From the records below, copy each line that has the word "majority" in it.

(Collected data)
# # #

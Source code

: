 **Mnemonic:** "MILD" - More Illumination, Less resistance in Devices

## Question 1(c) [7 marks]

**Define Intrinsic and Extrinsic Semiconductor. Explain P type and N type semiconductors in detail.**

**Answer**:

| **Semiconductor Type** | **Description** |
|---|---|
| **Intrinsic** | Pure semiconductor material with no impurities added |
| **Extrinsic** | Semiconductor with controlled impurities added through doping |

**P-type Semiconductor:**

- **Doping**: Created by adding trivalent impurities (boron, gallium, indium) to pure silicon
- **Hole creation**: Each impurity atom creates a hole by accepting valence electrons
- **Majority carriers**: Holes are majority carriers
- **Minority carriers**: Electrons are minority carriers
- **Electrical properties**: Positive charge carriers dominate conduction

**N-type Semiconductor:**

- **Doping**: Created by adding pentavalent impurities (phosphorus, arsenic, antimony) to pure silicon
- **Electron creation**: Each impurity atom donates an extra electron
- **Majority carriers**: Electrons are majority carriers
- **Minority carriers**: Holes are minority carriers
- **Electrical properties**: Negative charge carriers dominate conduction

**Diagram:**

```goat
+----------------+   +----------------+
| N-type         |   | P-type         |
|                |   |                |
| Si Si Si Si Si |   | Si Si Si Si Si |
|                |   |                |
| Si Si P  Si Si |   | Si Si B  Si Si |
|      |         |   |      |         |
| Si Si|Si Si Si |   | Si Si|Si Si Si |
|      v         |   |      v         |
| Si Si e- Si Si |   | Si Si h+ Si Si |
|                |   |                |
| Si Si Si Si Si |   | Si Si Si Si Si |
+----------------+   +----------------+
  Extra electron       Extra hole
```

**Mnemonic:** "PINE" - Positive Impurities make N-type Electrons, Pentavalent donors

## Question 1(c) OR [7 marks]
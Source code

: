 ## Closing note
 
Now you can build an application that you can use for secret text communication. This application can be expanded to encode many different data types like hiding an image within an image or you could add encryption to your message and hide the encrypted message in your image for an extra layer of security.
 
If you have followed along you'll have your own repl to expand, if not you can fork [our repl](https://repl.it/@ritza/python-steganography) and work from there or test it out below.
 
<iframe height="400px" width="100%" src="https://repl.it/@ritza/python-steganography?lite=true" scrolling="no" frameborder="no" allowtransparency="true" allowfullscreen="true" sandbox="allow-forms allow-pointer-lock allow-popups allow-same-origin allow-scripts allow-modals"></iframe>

# # #

Answer to the exercise
- **Majority carriers**: Holes are majority carriers
- **Majority carriers**: Electrons are majority carriers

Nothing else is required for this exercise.